New research also suggests that turmeric may play a vital role in fighting HIV/AIDS, particularly HIV, Type 1 10 . In a recent study at the Jawaharlal Nehru Centre for Advanced Scientific Research in Bangalore , India , when scientists 'fed' curcumin to HIV-infected cells in the laboratory, the virus stopped replicating 17 . Several studies have shown that people who have HIV and AIDS are deficient in many antioxidant vitamins and minerals, and it is believed that it is the powerful antioxidant properties of turmeric that combat the disease 17 . "Curcumin's antioxidant properties will protect your DNA from the ravages of the virus. It's also antimicrobial, so it will help prevent the many opportunistic illnesses associated with HIV and AIDS," says Dr. Susan Kowalsky, N.D., a naturopathic doctor in Norwich , Vermont 18 . In a study at Harvard Medical School , research showed that curcumin prevented the reproduction of HIV by blocking a specific gene that activates the virus and causes it to spread. Another study showed that it may help decrease the reproduction of HIV 18 . This is a currently major topic of research, so we can look forward to updates in the near future.
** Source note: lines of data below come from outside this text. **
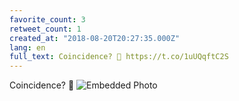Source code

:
 ```yaml
---
favorite_count: 3
retweet_count: 1
created_at: "2018-08-20T20:27:35.000Z"
lang: en
full_text: Coincidence? 🤔 https://t.co/1uUQqftC2S
---
```


Coincidence? 🤔
![Embedded Photo](https://twitter-media-coderbyheart.s3.eu-north-1.amazonaws.com/1031638902237487109-DlEeGcNXgAEG4qm.jpg)
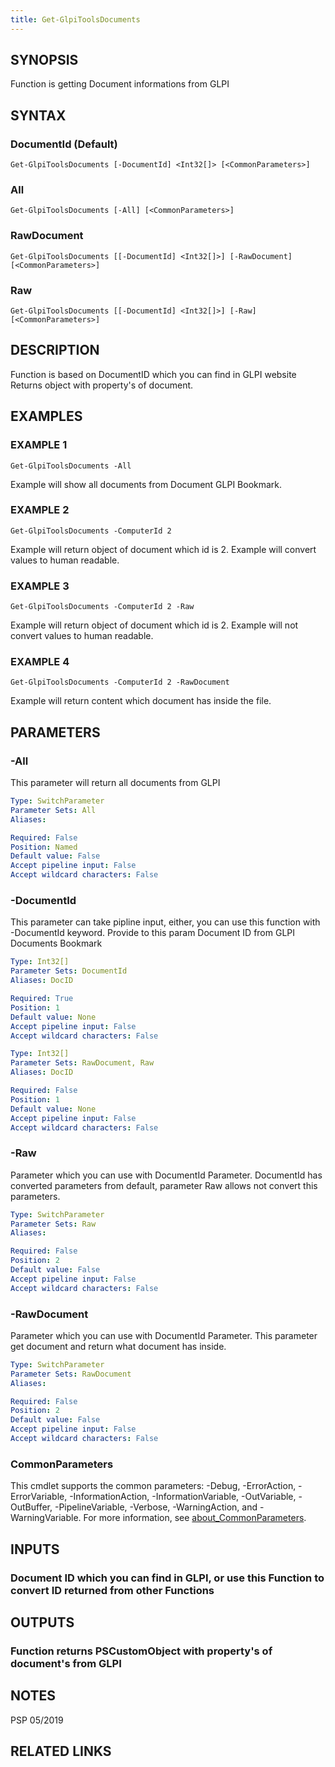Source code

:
 ```yaml
---
title: Get-GlpiToolsDocuments
---
```


## SYNOPSIS
Function is getting Document informations from GLPI

## SYNTAX

### DocumentId (Default)
```
Get-GlpiToolsDocuments [-DocumentId] <Int32[]> [<CommonParameters>]
```

### All
```
Get-GlpiToolsDocuments [-All] [<CommonParameters>]
```

### RawDocument
```
Get-GlpiToolsDocuments [[-DocumentId] <Int32[]>] [-RawDocument] [<CommonParameters>]
```

### Raw
```
Get-GlpiToolsDocuments [[-DocumentId] <Int32[]>] [-Raw] [<CommonParameters>]
```

## DESCRIPTION
Function is based on DocumentID which you can find in GLPI website
Returns object with property's of document.

## EXAMPLES

### EXAMPLE 1
```
Get-GlpiToolsDocuments -All
```

Example will show all documents from Document GLPI Bookmark.

### EXAMPLE 2
```
Get-GlpiToolsDocuments -ComputerId 2
```

Example will return object of document which id is 2.
Example will convert values to human readable.

### EXAMPLE 3
```
Get-GlpiToolsDocuments -ComputerId 2 -Raw
```

Example will return object of document which id is 2.
Example will not convert values to human readable.

### EXAMPLE 4
```
Get-GlpiToolsDocuments -ComputerId 2 -RawDocument
```

Example will return content which document has inside the file.

## PARAMETERS

### -All
This parameter will return all documents from GLPI

```yaml
Type: SwitchParameter
Parameter Sets: All
Aliases:

Required: False
Position: Named
Default value: False
Accept pipeline input: False
Accept wildcard characters: False
```

### -DocumentId
This parameter can take pipline input, either, you can use this function with -DocumentId keyword.
Provide to this param Document ID from GLPI Documents Bookmark

```yaml
Type: Int32[]
Parameter Sets: DocumentId
Aliases: DocID

Required: True
Position: 1
Default value: None
Accept pipeline input: False
Accept wildcard characters: False
```

```yaml
Type: Int32[]
Parameter Sets: RawDocument, Raw
Aliases: DocID

Required: False
Position: 1
Default value: None
Accept pipeline input: False
Accept wildcard characters: False
```

### -Raw
Parameter which you can use with DocumentId Parameter.
DocumentId has converted parameters from default, parameter Raw allows not convert this parameters.

```yaml
Type: SwitchParameter
Parameter Sets: Raw
Aliases:

Required: False
Position: 2
Default value: False
Accept pipeline input: False
Accept wildcard characters: False
```

### -RawDocument
Parameter which you can use with DocumentId Parameter.
This parameter get document and return what document has inside.

```yaml
Type: SwitchParameter
Parameter Sets: RawDocument
Aliases:

Required: False
Position: 2
Default value: False
Accept pipeline input: False
Accept wildcard characters: False
```

### CommonParameters
This cmdlet supports the common parameters: -Debug, -ErrorAction, -ErrorVariable, -InformationAction, -InformationVariable, -OutVariable, -OutBuffer, -PipelineVariable, -Verbose, -WarningAction, and -WarningVariable. For more information, see [about_CommonParameters](http://go.microsoft.com/fwlink/?LinkID=113216).

## INPUTS

### Document ID which you can find in GLPI, or use this Function to convert ID returned from other Functions
## OUTPUTS

### Function returns PSCustomObject with property's of document's from GLPI
## NOTES
PSP 05/2019

## RELATED LINKS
Turmeric can obviously stand the test of time. It has been worshipped, reveled and revered by people for centuries, and still today it is one of the most significant players in the prevention of serious disease as well as the general afflictions of living. Much more research is underway to prove scientifically what the ancient people of India have known for centuries: that turmeric is one of the most powerful plants on the planet. Whether suffering from an acute or chronic disease, aches and pains, bumps and bruises, or as preventative maintenance, turmeric can and should be utilized by everyone on a regular basis. In the words of David Frawley: “If I had only a single herb to depend upon for all possible health and dietary needs, I would without much hesitation choose the Indian spice turmeric 16 .” Without a doubt, this writer feels exactly the same.